[[ Dataset content, beginning ]]

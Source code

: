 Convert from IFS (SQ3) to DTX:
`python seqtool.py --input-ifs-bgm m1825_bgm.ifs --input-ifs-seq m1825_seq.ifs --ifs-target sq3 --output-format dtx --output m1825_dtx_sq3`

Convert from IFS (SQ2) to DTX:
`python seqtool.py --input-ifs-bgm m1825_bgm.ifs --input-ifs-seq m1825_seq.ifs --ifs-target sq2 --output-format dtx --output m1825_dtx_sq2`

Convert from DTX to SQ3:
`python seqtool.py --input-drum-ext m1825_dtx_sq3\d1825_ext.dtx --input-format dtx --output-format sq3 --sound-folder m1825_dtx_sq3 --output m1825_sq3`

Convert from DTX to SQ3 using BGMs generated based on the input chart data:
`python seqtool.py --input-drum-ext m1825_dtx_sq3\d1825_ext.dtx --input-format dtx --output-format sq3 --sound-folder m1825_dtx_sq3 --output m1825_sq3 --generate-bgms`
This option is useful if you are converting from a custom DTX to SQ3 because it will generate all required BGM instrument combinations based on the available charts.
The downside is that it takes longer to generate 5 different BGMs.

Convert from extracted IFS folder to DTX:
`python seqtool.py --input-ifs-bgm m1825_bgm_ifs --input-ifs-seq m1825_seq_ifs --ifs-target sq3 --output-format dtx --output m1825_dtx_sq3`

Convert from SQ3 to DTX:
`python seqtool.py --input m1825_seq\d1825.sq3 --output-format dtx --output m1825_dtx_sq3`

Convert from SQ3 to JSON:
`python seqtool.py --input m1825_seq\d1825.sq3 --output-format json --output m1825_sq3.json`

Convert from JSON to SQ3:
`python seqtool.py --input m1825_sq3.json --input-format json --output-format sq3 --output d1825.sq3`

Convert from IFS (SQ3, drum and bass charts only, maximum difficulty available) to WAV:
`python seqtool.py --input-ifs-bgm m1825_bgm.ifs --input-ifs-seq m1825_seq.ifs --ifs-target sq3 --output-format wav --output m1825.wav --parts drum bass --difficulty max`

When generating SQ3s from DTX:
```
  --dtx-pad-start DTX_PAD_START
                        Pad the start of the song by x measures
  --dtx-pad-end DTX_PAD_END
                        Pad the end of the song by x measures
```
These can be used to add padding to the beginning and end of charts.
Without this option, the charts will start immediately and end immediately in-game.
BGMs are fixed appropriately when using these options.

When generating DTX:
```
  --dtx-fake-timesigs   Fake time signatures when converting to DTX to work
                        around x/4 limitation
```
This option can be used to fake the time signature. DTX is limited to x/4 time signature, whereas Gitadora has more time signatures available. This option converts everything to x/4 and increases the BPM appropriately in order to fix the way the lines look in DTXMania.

[[ Dataset content, end ]]

**What is needed**: Could you retype exactly the lines from the first one of the records through the line containing "Convert from IFS (SQ2)", both included, and nothing more?

**Reply**:
Source code

: Convert from IFS (SQ3) to DTX:
`python seqtool.py --input-ifs-bgm m1825_bgm.ifs --input-ifs-seq m1825_seq.ifs --ifs-target sq3 --output-format dtx --output m1825_dtx_sq3`

Convert from IFS (SQ2) to DTX:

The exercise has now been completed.